_WHAT YOU WILL DO_: Beneath this task are records; print exactly the stretch of them from the line with "Connection relation is" through the line with "Symmetric property: In", both ends included.

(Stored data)

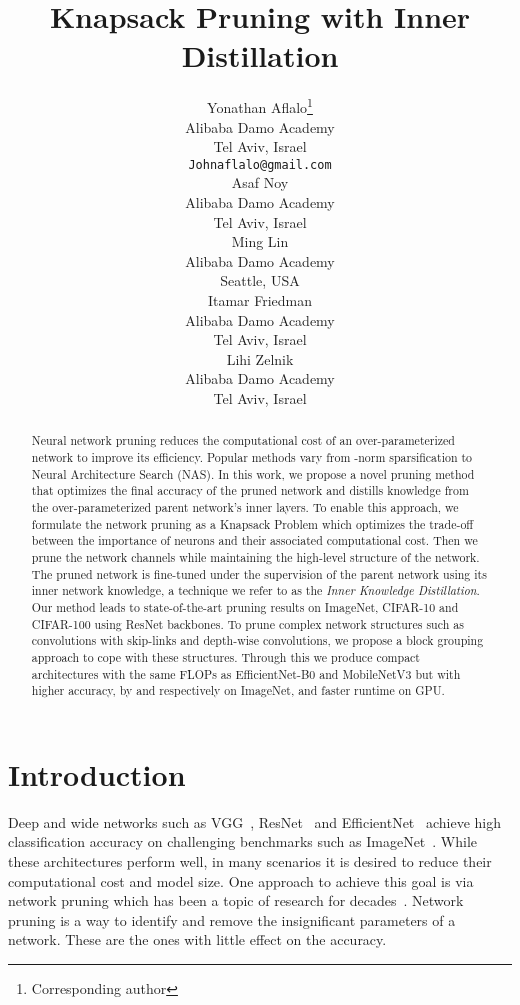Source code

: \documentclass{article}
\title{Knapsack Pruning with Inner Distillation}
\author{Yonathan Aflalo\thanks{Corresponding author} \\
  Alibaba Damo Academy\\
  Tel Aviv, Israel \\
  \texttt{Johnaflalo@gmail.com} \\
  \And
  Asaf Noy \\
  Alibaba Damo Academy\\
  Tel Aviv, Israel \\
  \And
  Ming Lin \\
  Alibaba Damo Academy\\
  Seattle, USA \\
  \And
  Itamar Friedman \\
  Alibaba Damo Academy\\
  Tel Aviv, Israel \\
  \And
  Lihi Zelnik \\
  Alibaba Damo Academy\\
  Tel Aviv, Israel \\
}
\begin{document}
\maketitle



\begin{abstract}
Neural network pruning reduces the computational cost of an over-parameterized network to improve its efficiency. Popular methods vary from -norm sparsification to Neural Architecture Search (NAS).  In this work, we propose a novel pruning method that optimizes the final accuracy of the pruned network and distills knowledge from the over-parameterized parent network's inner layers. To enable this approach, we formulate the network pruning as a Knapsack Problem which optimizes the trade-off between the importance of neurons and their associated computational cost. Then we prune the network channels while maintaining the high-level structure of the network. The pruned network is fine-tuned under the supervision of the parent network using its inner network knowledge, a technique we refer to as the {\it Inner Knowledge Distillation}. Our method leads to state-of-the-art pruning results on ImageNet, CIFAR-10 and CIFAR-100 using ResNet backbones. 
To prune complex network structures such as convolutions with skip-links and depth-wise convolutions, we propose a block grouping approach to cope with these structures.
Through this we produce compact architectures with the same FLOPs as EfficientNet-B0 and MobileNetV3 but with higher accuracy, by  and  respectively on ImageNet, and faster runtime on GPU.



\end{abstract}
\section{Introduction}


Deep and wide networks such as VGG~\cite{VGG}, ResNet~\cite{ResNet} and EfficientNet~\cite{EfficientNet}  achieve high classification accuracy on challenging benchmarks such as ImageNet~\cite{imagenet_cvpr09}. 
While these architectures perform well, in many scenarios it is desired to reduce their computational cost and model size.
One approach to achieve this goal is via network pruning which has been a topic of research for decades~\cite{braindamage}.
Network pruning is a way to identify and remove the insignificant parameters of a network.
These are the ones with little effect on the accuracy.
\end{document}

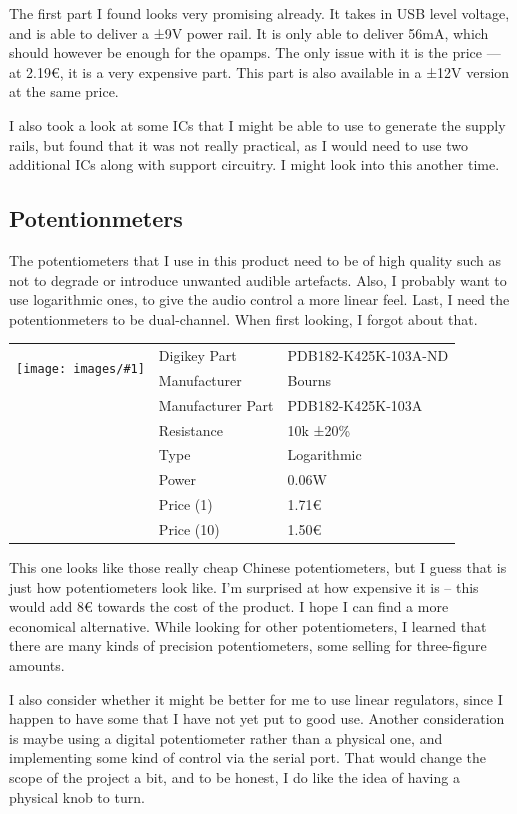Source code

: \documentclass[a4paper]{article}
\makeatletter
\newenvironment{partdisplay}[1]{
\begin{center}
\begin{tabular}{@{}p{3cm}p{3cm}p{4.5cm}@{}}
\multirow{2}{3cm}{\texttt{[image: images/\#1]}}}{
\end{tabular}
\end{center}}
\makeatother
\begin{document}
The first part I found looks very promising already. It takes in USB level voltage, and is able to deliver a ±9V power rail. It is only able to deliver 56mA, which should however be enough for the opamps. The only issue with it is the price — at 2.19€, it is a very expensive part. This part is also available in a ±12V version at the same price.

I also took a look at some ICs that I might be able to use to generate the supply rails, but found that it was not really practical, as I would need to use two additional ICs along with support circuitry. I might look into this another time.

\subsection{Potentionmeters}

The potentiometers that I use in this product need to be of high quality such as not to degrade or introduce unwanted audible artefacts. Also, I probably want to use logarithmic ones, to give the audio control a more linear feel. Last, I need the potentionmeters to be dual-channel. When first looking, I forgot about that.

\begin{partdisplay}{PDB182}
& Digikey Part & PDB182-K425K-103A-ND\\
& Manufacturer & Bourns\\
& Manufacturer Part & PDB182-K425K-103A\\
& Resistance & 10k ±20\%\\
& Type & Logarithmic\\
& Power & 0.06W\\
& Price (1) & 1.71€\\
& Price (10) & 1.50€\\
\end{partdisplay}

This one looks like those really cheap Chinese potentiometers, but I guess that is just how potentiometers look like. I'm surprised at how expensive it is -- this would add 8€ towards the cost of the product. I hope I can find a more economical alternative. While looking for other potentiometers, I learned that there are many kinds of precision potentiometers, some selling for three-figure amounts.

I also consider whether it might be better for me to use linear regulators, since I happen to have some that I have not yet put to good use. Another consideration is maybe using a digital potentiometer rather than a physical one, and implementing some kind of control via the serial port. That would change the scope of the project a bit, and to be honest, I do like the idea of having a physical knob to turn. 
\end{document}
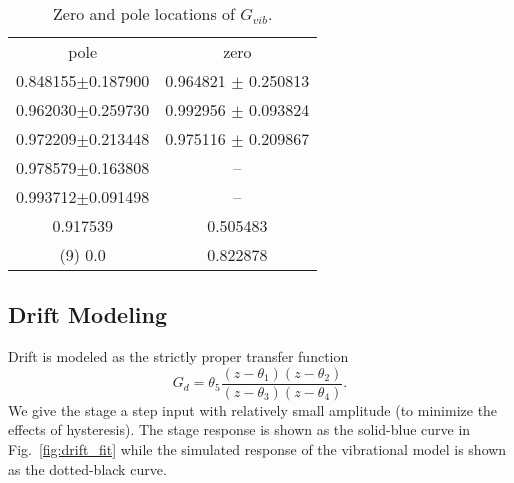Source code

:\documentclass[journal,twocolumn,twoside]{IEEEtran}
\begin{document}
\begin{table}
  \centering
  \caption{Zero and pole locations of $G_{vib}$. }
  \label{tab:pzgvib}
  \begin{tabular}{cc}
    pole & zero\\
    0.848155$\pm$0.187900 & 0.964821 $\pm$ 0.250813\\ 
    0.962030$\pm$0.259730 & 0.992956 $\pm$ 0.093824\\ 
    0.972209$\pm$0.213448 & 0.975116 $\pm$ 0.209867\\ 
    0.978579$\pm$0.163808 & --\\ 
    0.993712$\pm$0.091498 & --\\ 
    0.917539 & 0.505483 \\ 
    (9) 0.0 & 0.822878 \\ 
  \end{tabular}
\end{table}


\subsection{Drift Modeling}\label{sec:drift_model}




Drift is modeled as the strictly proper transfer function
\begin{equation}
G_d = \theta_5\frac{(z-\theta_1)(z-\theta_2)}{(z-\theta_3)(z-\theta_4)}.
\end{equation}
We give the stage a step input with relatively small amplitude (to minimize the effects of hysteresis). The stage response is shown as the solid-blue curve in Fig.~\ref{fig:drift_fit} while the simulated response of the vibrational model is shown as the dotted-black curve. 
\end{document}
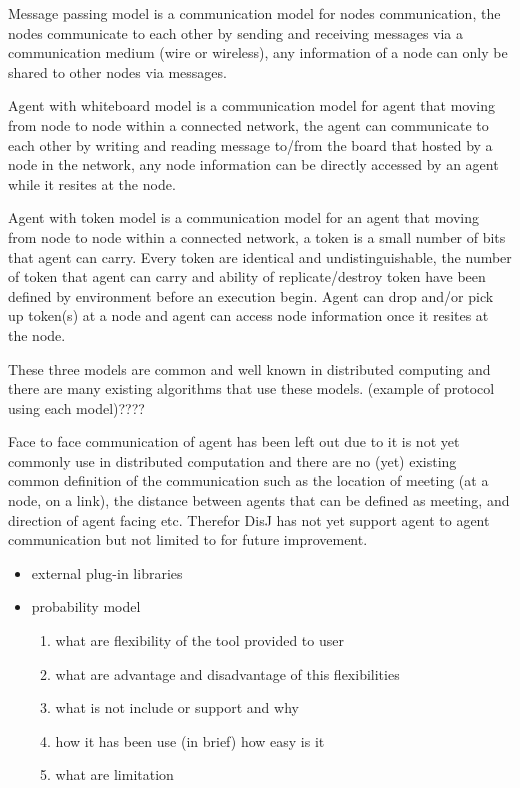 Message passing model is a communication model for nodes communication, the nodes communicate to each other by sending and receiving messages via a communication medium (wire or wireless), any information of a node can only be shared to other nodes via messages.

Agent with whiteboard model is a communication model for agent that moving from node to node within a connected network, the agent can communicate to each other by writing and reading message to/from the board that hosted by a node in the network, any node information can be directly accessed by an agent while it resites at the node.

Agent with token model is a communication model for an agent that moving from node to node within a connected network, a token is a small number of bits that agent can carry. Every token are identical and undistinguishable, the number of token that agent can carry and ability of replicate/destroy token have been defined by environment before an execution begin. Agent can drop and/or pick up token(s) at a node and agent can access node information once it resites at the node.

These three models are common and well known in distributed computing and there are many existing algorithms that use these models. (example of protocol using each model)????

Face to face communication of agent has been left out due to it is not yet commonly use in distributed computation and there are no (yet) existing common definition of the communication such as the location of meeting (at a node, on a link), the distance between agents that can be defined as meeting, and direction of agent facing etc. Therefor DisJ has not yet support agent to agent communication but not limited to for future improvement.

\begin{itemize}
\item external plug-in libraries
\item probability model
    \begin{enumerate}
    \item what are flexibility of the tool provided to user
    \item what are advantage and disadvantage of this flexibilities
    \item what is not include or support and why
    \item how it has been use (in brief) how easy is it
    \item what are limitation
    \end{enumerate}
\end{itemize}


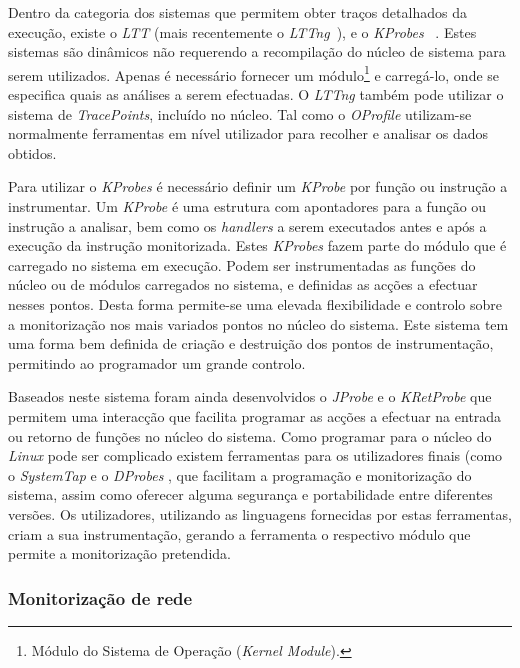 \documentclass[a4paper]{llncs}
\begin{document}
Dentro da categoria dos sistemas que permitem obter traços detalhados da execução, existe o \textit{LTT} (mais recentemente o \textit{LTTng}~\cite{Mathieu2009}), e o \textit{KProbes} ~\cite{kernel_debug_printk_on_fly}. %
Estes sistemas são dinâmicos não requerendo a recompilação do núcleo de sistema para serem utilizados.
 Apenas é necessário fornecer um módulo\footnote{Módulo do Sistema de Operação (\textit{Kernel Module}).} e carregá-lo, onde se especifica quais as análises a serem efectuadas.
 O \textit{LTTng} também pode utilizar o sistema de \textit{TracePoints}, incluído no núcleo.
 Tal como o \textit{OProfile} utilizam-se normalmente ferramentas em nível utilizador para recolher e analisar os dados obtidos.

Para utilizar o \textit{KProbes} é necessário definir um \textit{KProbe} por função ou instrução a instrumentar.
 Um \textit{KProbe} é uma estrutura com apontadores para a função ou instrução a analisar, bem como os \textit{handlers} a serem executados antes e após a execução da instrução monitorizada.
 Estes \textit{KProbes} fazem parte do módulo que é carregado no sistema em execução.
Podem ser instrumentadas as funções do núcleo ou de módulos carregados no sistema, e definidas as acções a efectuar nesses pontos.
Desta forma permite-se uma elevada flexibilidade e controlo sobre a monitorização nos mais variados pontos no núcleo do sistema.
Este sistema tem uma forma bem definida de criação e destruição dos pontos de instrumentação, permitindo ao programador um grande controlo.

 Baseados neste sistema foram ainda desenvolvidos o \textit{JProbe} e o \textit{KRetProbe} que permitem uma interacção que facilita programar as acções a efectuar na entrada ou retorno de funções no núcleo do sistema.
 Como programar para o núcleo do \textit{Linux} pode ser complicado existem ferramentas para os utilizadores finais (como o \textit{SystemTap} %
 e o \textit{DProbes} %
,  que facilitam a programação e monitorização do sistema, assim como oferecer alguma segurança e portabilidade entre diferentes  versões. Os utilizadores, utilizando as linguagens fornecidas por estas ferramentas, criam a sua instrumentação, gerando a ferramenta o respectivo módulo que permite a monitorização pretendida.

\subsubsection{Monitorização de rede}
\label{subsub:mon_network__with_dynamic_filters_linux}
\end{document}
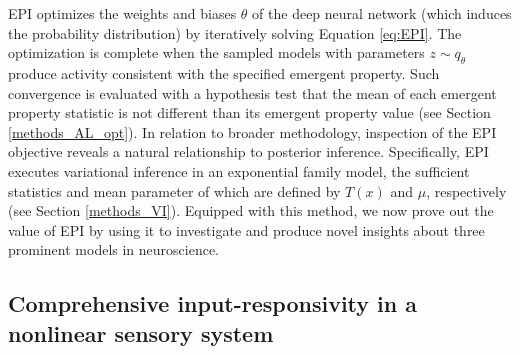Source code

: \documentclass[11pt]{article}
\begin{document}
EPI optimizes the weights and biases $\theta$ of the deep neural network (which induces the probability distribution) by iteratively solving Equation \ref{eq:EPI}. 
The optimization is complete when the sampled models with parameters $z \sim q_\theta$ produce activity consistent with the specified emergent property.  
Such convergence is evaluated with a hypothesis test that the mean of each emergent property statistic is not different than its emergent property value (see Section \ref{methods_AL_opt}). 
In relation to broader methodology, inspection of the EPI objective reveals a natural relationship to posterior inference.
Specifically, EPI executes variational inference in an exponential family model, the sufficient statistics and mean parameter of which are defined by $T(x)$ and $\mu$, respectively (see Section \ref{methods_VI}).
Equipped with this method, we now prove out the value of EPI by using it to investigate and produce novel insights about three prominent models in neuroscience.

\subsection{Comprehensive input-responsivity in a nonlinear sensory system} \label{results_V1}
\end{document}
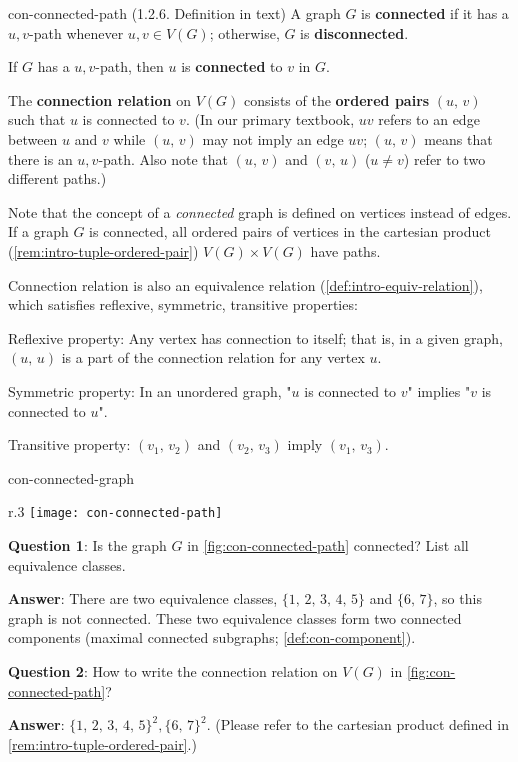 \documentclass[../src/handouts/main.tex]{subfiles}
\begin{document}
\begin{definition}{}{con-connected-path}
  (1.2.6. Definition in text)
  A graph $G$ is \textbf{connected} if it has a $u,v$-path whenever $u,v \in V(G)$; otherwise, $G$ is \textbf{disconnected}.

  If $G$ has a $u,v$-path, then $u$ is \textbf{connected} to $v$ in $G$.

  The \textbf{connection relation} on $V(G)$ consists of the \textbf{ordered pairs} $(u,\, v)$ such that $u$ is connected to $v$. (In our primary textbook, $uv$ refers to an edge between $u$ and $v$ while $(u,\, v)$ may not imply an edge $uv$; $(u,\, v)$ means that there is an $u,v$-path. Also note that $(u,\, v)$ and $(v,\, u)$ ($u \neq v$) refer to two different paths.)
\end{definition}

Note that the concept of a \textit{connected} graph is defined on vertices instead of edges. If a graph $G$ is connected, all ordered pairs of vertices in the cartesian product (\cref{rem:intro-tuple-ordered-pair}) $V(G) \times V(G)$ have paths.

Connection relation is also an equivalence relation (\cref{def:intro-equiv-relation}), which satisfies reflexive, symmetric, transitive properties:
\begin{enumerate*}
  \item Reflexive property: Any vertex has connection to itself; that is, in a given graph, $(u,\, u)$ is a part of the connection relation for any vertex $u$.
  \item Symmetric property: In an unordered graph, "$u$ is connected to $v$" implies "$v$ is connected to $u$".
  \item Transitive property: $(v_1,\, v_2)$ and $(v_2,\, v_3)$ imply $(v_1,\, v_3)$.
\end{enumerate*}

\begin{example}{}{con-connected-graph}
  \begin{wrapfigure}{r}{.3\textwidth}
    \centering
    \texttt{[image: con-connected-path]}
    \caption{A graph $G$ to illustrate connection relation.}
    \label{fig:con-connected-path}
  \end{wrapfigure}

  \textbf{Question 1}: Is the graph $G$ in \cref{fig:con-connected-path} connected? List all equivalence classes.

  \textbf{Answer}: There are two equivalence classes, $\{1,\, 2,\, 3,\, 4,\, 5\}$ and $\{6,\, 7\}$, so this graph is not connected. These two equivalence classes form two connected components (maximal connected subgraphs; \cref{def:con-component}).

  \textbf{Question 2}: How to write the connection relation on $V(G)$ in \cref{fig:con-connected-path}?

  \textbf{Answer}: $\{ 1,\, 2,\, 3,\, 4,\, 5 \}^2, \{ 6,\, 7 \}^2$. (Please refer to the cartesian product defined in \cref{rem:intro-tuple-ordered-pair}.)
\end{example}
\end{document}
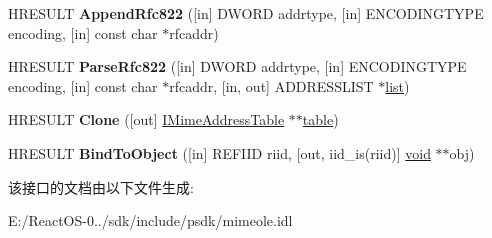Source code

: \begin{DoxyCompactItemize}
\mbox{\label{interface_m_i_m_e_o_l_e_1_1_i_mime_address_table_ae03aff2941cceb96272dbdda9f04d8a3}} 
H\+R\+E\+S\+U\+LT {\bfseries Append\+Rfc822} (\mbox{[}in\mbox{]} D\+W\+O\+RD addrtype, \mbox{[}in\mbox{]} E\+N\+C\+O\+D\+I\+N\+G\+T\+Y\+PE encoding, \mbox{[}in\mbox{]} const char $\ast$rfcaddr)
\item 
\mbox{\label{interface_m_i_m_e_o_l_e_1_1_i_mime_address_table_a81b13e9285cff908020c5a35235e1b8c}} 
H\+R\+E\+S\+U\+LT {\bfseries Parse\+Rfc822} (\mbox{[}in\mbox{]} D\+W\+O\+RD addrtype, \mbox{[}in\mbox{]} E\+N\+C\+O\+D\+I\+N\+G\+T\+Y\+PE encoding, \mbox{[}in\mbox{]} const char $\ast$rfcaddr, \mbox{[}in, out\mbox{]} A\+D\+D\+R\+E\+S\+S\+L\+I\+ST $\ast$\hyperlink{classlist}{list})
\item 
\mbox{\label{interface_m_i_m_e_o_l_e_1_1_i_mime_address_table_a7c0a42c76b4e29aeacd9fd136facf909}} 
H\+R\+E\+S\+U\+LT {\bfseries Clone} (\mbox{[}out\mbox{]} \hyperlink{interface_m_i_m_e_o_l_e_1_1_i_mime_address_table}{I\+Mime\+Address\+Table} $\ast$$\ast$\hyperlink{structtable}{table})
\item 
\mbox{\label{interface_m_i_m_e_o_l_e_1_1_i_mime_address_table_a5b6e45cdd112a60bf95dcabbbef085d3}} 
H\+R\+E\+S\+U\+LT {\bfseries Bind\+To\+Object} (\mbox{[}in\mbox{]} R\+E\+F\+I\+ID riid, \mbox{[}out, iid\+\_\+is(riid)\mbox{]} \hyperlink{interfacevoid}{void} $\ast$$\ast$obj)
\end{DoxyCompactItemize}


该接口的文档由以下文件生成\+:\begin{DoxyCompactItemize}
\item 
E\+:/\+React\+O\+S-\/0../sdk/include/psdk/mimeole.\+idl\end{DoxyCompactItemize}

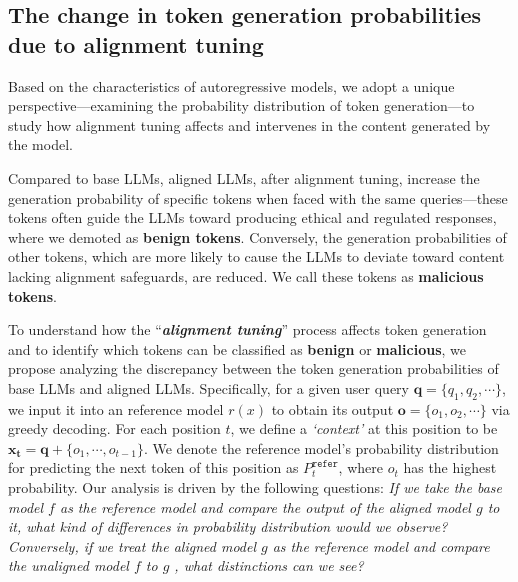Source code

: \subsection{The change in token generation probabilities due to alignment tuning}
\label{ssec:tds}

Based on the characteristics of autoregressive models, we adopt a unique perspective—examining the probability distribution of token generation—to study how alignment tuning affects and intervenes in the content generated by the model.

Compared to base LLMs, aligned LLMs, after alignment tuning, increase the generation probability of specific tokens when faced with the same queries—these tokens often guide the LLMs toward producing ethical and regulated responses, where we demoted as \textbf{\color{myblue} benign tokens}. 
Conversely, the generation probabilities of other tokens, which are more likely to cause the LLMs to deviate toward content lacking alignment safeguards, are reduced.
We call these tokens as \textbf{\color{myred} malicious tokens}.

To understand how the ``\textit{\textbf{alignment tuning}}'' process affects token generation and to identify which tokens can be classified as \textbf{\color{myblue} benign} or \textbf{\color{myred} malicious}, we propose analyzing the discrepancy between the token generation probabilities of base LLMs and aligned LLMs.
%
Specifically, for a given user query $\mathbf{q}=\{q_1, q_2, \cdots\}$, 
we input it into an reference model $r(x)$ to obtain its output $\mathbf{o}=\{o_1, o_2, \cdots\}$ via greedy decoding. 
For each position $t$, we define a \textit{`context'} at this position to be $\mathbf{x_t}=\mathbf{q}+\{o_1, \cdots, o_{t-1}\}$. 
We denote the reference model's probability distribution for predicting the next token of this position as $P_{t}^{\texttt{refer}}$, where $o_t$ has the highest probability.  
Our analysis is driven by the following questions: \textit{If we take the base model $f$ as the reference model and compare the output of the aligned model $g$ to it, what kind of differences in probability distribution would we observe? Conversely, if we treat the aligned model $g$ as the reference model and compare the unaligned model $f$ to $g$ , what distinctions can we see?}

_SOLUTION TO THE EXERCISE_:
Connection relation is also an equivalence relation (\cref{def:intro-equiv-relation}), which satisfies reflexive, symmetric, transitive properties:
\begin{enumerate*}
  \item Reflexive property: Any vertex has connection to itself; that is, in a given graph, $(u,\, u)$ is a part of the connection relation for any vertex $u$.
  \item Symmetric property: In an unordered graph, "$u$ is connected to $v$" implies "$v$ is connected to $u$".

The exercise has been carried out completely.